■ **Problem requirements**
The answer must be a single number: how many lines in the entries hold the string "comments".

■ **Material to process**
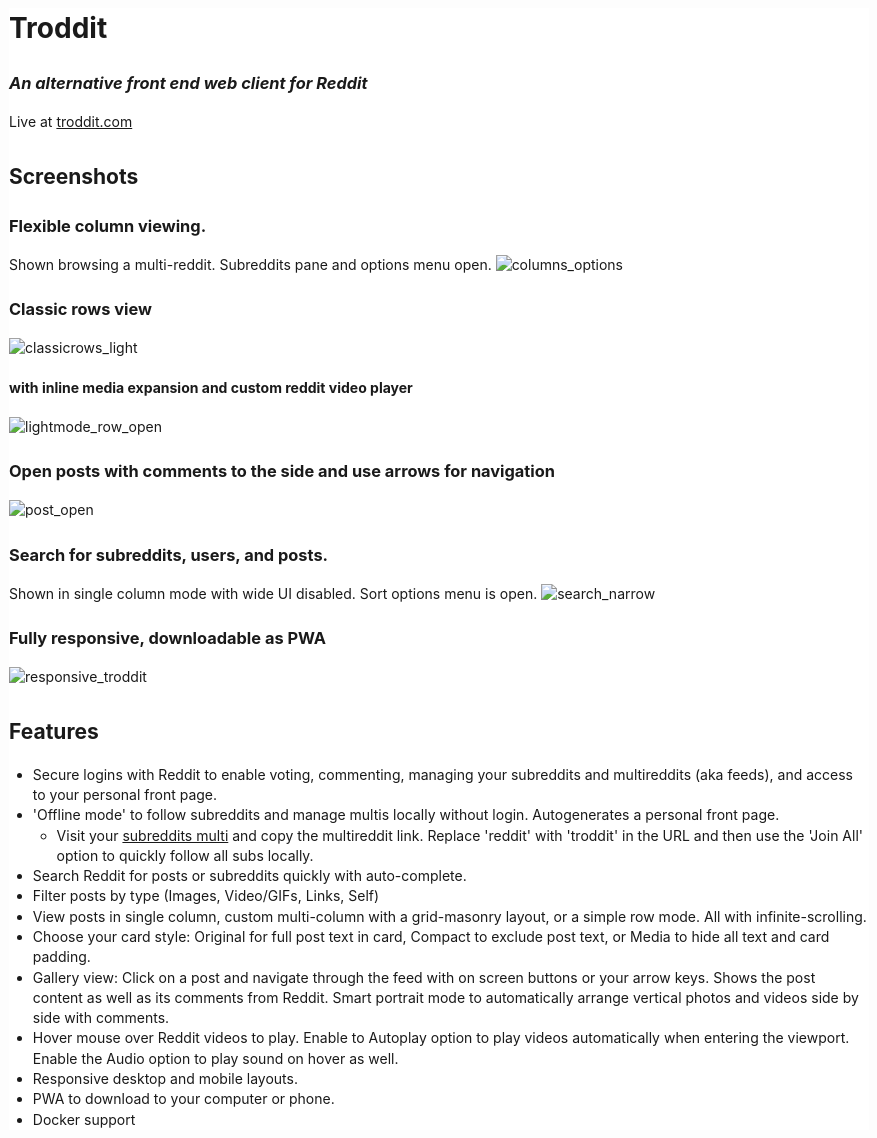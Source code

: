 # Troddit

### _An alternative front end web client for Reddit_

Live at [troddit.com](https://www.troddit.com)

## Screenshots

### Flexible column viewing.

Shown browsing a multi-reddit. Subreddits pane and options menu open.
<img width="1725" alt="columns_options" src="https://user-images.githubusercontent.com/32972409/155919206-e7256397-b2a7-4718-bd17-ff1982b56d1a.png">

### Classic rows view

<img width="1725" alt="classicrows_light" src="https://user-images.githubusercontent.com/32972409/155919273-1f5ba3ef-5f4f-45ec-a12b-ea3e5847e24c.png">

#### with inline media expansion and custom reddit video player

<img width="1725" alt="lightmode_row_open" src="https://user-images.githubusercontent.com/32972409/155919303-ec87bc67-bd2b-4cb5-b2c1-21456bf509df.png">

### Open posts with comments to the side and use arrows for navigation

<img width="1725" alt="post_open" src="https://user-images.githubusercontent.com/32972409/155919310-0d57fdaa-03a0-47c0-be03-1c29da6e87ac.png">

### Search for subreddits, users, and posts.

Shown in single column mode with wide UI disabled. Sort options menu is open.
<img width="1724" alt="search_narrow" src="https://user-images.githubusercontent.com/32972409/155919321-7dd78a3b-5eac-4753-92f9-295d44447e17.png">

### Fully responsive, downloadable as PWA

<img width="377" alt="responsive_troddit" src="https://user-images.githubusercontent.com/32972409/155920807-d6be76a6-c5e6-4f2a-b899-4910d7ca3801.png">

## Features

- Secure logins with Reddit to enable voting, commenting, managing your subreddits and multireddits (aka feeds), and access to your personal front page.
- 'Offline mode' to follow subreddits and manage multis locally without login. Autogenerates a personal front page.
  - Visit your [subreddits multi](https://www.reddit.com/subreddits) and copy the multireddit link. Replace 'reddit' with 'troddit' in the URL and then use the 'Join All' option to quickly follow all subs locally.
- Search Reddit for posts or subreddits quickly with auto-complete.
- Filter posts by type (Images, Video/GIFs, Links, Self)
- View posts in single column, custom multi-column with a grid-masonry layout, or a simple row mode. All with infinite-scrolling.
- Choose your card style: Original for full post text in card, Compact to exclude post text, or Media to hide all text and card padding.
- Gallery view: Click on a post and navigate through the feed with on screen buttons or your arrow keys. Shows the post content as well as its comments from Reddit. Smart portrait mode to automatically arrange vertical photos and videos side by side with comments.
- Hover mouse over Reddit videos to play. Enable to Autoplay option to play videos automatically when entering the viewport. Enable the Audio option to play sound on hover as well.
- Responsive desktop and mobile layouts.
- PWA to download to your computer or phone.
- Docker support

■ **Expected answer**
2